Then rebuild (details omitted here), and run QEMU:

$ ./qemu/build/qemu-system-arm -M xilinx-zynq-a9 \
-serial /dev/null \
-serial mon:stdio \
-display none \
-kernel QEMU_CPUFreq_Zynq/Prebuilt_functional/kernel_standard_linux/uImage \
-dtb QEMU_CPUFreq_Zynq/Prebuilt_functional/my_devicetree.dtb \
--initrd QEMU_CPUFreq_Zynq/Prebuilt_functional/umy_ramdisk.image.gz

PS: To get the matching Linux kernel binary image for testing, run git clone https://github.com/zevorn/QEMU_CPUFreq_Zynq.git

The result was that the terminal showed no output at all. When this happens, don’t panic. We can use QEMU’s gdb remote debugging to inspect what the guest is doing.

Modify the QEMU startup command to add -s -S at the end to enable gdb remote debugging, then open another terminal to debug:

$ gdb-multiarch QEMU_CPUFreq_Zynq/Prebuilt_functional/kernel_standard_linux/uImage
(gdb) target remote localhost:1234
Remote debugging using localhost:1234
...
determining executable automatically.  Try using the "file" command.
0x00000000 in ?? ()
(gdb) c
Continuing.
# Wait a little longer here, because enabling GDB remote debugging in QEMU reduces performance
# Press Ctrl + C here to pause guest execution
Program received signal SIGINT, Interrupt.
0xc0770240 in ?? ()
(gdb) display /i $pc
1: x/i $pc
=> 0xc0770240:  subs    r0, r0, #1
(gdb) si
0xc0770244 in ?? ()
1: x/i $pc
=> 0xc0770244:  bhi     0xc0770240
(gdb) si
0xc0770240 in ?? ()
1: x/i $pc
=> 0xc0770240:  subs    r0, r0, #1
(gdb)
0xc0770244 in ?? ()
1: x/i $pc
=> 0xc0770244:  bhi     0xc0770240

Here’s a small trick: use display /i $pc so that every single-step prints the disassembly of the current instruction, which helps locate the issue.

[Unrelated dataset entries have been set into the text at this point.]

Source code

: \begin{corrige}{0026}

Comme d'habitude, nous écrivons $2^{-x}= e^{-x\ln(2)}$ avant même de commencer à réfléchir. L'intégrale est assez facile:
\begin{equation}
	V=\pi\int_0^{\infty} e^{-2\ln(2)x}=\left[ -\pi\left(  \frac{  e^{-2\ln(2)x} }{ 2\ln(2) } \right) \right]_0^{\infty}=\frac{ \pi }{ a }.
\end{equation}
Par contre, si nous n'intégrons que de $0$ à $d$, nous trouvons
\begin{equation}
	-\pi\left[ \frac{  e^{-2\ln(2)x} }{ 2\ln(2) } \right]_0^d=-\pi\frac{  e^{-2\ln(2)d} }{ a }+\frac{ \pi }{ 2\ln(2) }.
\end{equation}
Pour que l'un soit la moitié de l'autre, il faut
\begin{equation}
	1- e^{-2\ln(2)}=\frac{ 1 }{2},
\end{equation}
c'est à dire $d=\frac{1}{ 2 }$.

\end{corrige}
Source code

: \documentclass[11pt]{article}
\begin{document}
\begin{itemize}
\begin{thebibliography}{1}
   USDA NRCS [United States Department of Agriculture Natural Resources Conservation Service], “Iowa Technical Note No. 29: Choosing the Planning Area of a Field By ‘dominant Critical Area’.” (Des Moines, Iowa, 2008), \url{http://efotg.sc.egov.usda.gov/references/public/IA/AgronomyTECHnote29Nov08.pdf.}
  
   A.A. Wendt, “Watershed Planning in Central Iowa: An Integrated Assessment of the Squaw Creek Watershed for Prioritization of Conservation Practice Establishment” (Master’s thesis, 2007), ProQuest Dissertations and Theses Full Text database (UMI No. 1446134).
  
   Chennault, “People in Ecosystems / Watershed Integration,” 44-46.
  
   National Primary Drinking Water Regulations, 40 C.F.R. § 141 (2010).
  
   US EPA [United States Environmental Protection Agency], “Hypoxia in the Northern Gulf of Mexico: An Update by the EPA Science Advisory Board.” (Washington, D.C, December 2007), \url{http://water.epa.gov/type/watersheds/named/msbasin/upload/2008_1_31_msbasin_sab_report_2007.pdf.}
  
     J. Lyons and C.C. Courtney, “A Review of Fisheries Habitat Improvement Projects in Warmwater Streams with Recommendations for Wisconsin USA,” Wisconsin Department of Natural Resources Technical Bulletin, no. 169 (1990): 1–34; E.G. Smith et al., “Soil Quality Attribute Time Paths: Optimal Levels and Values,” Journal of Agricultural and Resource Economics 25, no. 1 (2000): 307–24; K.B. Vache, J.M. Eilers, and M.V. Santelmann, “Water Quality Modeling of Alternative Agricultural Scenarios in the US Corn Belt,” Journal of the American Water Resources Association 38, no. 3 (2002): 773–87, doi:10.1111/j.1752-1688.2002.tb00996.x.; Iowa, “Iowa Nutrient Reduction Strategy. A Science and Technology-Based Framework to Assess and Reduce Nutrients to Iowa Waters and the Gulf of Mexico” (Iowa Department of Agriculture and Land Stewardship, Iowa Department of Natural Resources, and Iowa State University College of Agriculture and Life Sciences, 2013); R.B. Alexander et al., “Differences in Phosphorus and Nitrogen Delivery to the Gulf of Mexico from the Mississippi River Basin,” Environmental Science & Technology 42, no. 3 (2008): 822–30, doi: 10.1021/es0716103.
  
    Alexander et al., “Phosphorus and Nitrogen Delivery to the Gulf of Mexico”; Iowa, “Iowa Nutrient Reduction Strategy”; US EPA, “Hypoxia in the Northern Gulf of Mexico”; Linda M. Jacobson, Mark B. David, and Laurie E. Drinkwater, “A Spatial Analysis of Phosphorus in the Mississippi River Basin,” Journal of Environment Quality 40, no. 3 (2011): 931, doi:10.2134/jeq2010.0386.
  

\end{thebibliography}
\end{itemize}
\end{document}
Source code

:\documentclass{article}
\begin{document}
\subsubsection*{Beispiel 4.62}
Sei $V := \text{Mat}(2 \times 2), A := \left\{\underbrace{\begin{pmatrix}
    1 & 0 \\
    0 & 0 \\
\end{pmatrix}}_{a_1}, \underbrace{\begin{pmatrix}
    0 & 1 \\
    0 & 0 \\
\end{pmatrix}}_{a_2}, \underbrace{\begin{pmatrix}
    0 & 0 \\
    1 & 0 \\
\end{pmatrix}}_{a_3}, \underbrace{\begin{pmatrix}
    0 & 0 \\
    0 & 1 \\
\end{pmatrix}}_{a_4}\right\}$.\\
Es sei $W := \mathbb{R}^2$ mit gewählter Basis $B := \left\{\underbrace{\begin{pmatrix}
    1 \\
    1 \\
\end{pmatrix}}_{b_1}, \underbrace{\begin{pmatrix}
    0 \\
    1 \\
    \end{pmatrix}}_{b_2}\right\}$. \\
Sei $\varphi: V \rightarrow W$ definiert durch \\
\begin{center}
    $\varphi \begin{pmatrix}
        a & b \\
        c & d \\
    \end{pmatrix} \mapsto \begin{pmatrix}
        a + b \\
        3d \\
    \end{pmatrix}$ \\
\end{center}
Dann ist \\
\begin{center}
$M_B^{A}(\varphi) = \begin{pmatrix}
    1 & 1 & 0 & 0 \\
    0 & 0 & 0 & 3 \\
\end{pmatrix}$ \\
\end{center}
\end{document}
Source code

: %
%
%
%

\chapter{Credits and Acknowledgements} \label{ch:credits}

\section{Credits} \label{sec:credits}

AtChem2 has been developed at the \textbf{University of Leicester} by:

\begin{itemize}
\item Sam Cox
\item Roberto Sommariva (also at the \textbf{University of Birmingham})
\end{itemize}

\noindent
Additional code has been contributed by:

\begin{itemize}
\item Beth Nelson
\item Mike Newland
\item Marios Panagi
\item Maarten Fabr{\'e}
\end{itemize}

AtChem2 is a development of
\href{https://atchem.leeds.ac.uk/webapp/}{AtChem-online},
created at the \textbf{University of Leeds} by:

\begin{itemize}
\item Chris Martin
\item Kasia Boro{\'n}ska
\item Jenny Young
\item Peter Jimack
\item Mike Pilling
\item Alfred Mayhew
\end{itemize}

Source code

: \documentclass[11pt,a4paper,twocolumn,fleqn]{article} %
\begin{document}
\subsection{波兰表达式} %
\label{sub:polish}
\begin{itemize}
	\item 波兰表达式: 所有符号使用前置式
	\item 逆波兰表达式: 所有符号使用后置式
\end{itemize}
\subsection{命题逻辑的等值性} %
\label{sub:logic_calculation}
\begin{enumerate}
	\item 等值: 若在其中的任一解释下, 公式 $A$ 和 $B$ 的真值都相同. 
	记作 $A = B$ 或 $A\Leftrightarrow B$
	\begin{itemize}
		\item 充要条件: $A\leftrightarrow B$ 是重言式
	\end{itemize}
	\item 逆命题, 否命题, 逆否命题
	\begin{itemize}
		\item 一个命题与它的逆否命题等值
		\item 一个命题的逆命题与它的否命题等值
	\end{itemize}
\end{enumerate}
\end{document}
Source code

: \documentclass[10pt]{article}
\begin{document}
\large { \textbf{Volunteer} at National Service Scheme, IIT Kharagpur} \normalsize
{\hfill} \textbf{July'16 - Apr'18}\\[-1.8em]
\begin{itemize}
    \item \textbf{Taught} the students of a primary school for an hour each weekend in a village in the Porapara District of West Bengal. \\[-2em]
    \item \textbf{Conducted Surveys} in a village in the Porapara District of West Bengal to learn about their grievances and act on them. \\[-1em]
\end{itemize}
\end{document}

After observing several single steps, it is clear that the code is stuck in an infinite loop (jumping back and forth between 0xc0770240 and 0xc0770244), which strongly suggests that a memory-access fault triggered an infinite loop in the exception handler. But we still do not have enough information to draw a firm conclusion.

Next, let’s continue debugging to find out where the memory-access fault is triggered.

A conventional way is to use bt to inspect the call stack and analyze the CPU execution path, so we can infer the program logic. The steps are as follows:

(gdb) bt
#0  0xc0770244 in ?? ()
#1  0xc011cb10 in ?? ()
Backtrace stopped: previous frame identical to this frame (corrupt stack?)
(gdb) x /i 0xc011cb10
   0xc011cb10:  b       0xc011cafc
(gdb)

From the backtrace output, there is no useful information because debug symbols are missing.

At this point we need to change our debugging strategy and analyze the guest memory-access fault address directly by debugging the QEMU source code.

As mentioned above, the memory-access fault is set in io_failed, so let’s add a print there to output the guest’s GVA and GPA respectively:

static void io_failed(CPUState *cpu, CPUTLBEntryFull *full, vaddr addr,
                      unsigned size, MMUAccessType access_type, int mmu_idx,
                      MemTxResult response, uintptr_t retaddr)
{
    if (!cpu->ignore_memory_transaction_failures
        && cpu->cc->tcg_ops->do_transaction_failed) {
        hwaddr physaddr = full->phys_addr | (addr & ~TARGET_PAGE_MASK);

        // Add debug logging to print the GVA, GPA, and access_type
        printf("vaddr %lx phyaddr %lx access_type %d\n", addr, physaddr, access_type);

        cpu->cc->tcg_ops->do_transaction_failed(cpu, physaddr, addr, size,
                                                access_type, mmu_idx,
                                                full->attrs, response, retaddr);
    }
}

After rebuilding and running QEMU again, the output is:

vaddr c884f080 phyaddr f8007080 access_type 0

The guest physical address is 0xf8007080, and access_type is 0, which means it is a read operation.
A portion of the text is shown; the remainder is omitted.